**ACTION ITEM**
Look in the material below for the line with "J.~L.~Cui, L.~Yin, L.~F.~Wang, Y.~H.~Li" and the line with "Y.~Fan, P.~Wu and", then set down exactly those two lines and all lines between, nothing more.

**DATA IN THIS EXERCISE**
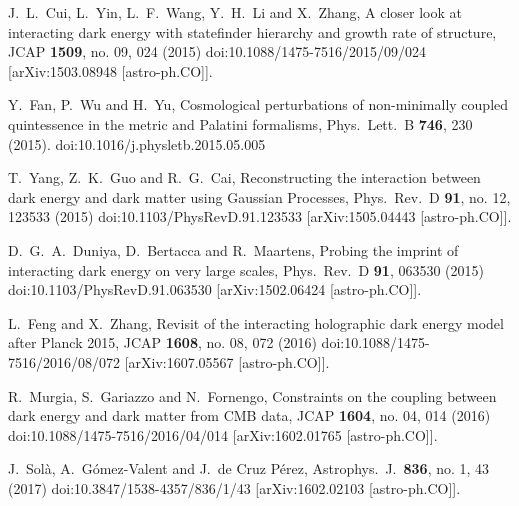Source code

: \documentclass[aps,prd,nofootinbib,amsmath,amssymb,superscriptaddress,twocolumn,10pt]{revtex4}%
\begin{document}
\begin{thebibliography}{99}
  J.~L.~Cui, L.~Yin, L.~F.~Wang, Y.~H.~Li and X.~Zhang,
  A closer look at interacting dark energy with statefinder hierarchy and growth rate of structure,
  JCAP {\bf 1509}, no. 09, 024 (2015)
  doi:10.1088/1475-7516/2015/09/024
  [arXiv:1503.08948 [astro-ph.CO]].

  Y.~Fan, P.~Wu and H.~Yu,
  Cosmological perturbations of non-minimally coupled quintessence in the metric and Palatini formalisms,
  Phys.\ Lett.\ B {\bf 746}, 230 (2015).
  doi:10.1016/j.physletb.2015.05.005

  T.~Yang, Z.~K.~Guo and R.~G.~Cai,
  Reconstructing the interaction between dark energy and dark matter using Gaussian Processes,
  Phys.\ Rev.\ D {\bf 91}, no. 12, 123533 (2015)
  doi:10.1103/PhysRevD.91.123533
  [arXiv:1505.04443 [astro-ph.CO]].

  D.~G.~A.~Duniya, D.~Bertacca and R.~Maartens,
  Probing the imprint of interacting dark energy on very large scales,
  Phys.\ Rev.\ D {\bf 91}, 063530 (2015)
  doi:10.1103/PhysRevD.91.063530
  [arXiv:1502.06424 [astro-ph.CO]].

  L.~Feng and X.~Zhang,
  Revisit of the interacting holographic dark energy model after Planck 2015,
  JCAP {\bf 1608}, no. 08, 072 (2016)
  doi:10.1088/1475-7516/2016/08/072
  [arXiv:1607.05567 [astro-ph.CO]].

  R.~Murgia, S.~Gariazzo and N.~Fornengo,
  Constraints on the coupling between dark energy and dark matter from CMB data,
  JCAP {\bf 1604}, no. 04, 014 (2016)
  doi:10.1088/1475-7516/2016/04/014
  [arXiv:1602.01765 [astro-ph.CO]].

  J.~Solà, A.~Gómez-Valent and J.~de Cruz Pérez,
  Astrophys.\ J.\  {\bf 836}, no. 1, 43 (2017)
  doi:10.3847/1538-4357/836/1/43
  [arXiv:1602.02103 [astro-ph.CO]].



\end{thebibliography}
\end{document}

**TASK SOLUTION**
  J.~L.~Cui, L.~Yin, L.~F.~Wang, Y.~H.~Li and X.~Zhang,
  A closer look at interacting dark energy with statefinder hierarchy and growth rate of structure,
  JCAP {\bf 1509}, no. 09, 024 (2015)
  doi:10.1088/1475-7516/2015/09/024
  [arXiv:1503.08948 [astro-ph.CO]].

  Y.~Fan, P.~Wu and H.~Yu,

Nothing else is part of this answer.